Avez-vous apporté des modifications à vos portefeuilles pour tenir compte de l’évolution de la situation?
Nous avons apporté plusieurs changements à notre composition tactique de l’actif au cours des dernières semaines, car la hausse de la volatilité du marché nous a donné l’occasion de disposer des réserves de liquidités que nous avions accumulées au cours des derniers trimestres. La récente hausse des taux obligataires et la baisse des cours boursiers nous ont permis d’accroître ces positions à des niveaux plus attrayants.
Plus précisément, nous avons augmenté notre pondération en titres à revenu fixe de 0,5 % dans deux opérations à la fin de janvier ou au début de février. À l’époque, les rendements d’une obligation avaient augmenté et éliminé une partie du risque d’évaluation. Nous avons donc jugé prudent de réduire notre sous-pondération. Nous avons également estimé qu’une pondération légèrement plus élevée des obligations offrirait un coussin supplémentaire aux portefeuilles en cas de ralentissement de l’économie ou des actions. Cela dit, nous maintenons la sous-pondération des titres à revenu fixe, ce qui reflète notre opinion selon laquelle les obligations devraient générer des rendements faibles, voire négatifs, au cours de la période de prévision dans notre scénario de base.

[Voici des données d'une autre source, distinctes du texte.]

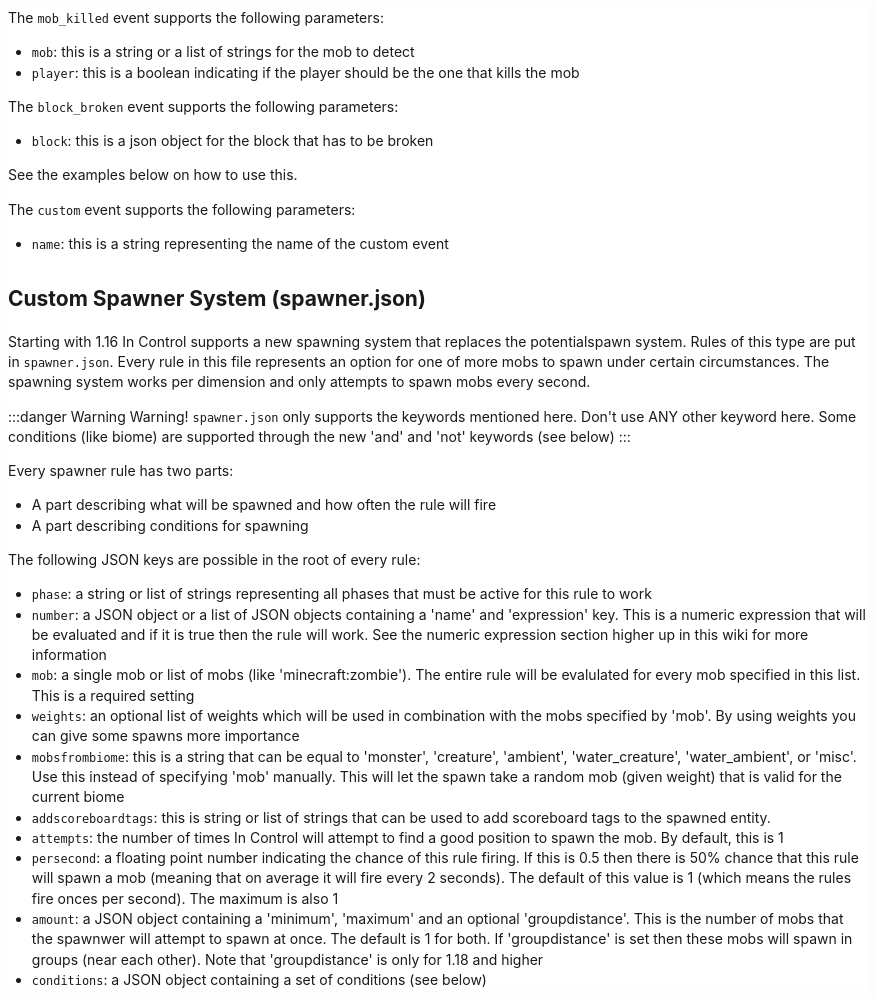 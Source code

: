The `mob_killed` event supports the following parameters:

* `mob`: this is a string or a list of strings for the mob to detect
* `player`: this is a boolean indicating if the player should be the one that kills the mob

The `block_broken` event supports the following parameters:

* `block`: this is a json object for the block that has to be broken

See the examples below on how to use this.

The `custom` event supports the following parameters:

* `name`: this is a string representing the name of the custom event

## Custom Spawner System (spawner.json)

Starting with 1.16 In Control supports a new spawning system that replaces the potentialspawn system.
Rules of this type are put in `spawner.json`.
Every rule in this file represents an option for one of more mobs to spawn under certain circumstances.
The spawning system works per dimension and only attempts to spawn mobs every second.

:::danger Warning
Warning! `spawner.json` only supports the keywords mentioned here.
Don't use ANY other keyword here.
Some conditions (like biome) are supported through the new 'and' and 'not' keywords (see below)
:::

Every spawner rule has two parts:

* A part describing what will be spawned and how often the rule will fire
* A part describing conditions for spawning

The following JSON keys are possible in the root of every rule:

* `phase`: a string or list of strings representing all phases that must be active for this rule to work
* `number`: a JSON object or a list of JSON objects containing a 'name' and 'expression' key. This is a numeric expression that will be evaluated and if it is true then the rule will work. See the numeric expression section higher up in this wiki for more information
* `mob`: a single mob or list of mobs (like 'minecraft:zombie'). The entire rule will be evalulated for every mob specified in this list. This is a required setting
* `weights`: an optional list of weights which will be used in combination with the mobs specified by 'mob'. By using weights you can give some spawns more importance
* `mobsfrombiome`: this is a string that can be equal to 'monster', 'creature', 'ambient', 'water_creature', 'water_ambient', or 'misc'. Use this instead of specifying 'mob' manually. This will let the spawn take a random mob (given weight) that is valid for the current biome
* `addscoreboardtags`: this is string or list of strings that can be used to add scoreboard tags to the spawned entity.
* `attempts`: the number of times In Control will attempt to find a good position to spawn the mob. By default, this is 1
* `persecond`: a floating point number indicating the chance of this rule firing. If this is 0.5 then there is 50% chance that this rule will spawn a mob (meaning that on average it will fire every 2 seconds). The default of this value is 1 (which means the rules fire onces per second). The maximum is also 1
* `amount`: a JSON object containing a 'minimum', 'maximum' and an optional 'groupdistance'. This is the number of mobs that the spawnwer will attempt to spawn at once. The default is 1 for both. If 'groupdistance' is set then these mobs will spawn in groups (near each other). Note that 'groupdistance' is only for 1.18 and higher
* `conditions`: a JSON object containing a set of conditions (see below)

Au cours de la dernière semaine, nous avons également ajouté 0,5 % à notre pondération des actions, en puisant dans les liquidités. Bien que les risques pour les marchés des capitaux aient augmenté de façon notable au cours des derniers mois, le repli enregistré jusqu’à présent cette année a entraîné un rajustement important du cours des actions, réduisant le risque d’évaluation et améliorant les rendements prévus.